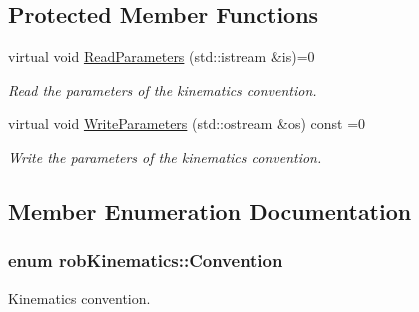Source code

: \subsection*{Protected Member Functions}
\begin{DoxyCompactItemize}
\item 
virtual void \hyperlink{classrob_kinematics_a0bcf44445361f6c764cd0565c8f6b3c0}{Read\-Parameters} (std\-::istream \&is)=0
\begin{DoxyCompactList}\small\item\em Read the parameters of the kinematics convention. \end{DoxyCompactList}\item 
virtual void \hyperlink{classrob_kinematics_afbfe67b8baaed6fdee85bef681f195e1}{Write\-Parameters} (std\-::ostream \&os) const =0
\begin{DoxyCompactList}\small\item\em Write the parameters of the kinematics convention. \end{DoxyCompactList}\end{DoxyCompactItemize}


\subsection{Member Enumeration Documentation}
\hypertarget{classrob_kinematics_a298703e920da583d1f6aa60c8f65ca78}{
\subsubsection[{Convention}]{\setlength{\rightskip}{0pt plus 5cm}enum {\bf rob\-Kinematics\-::\-Convention}}}\label{classrob_kinematics_a298703e920da583d1f6aa60c8f65ca78}


Kinematics convention.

++++++++

Task prompt
Whenever the string "Write" shows up on a line of the listing, copy that line.

Response
virtual void \hyperlink{classrob_kinematics_afbfe67b8baaed6fdee85bef681f195e1}{Write\-Parameters} (std\-::ostream \&os) const =0
\begin{DoxyCompactList}\small\item\em Write the parameters of the kinematics convention. \end{DoxyCompactList}\end{DoxyCompactItemize}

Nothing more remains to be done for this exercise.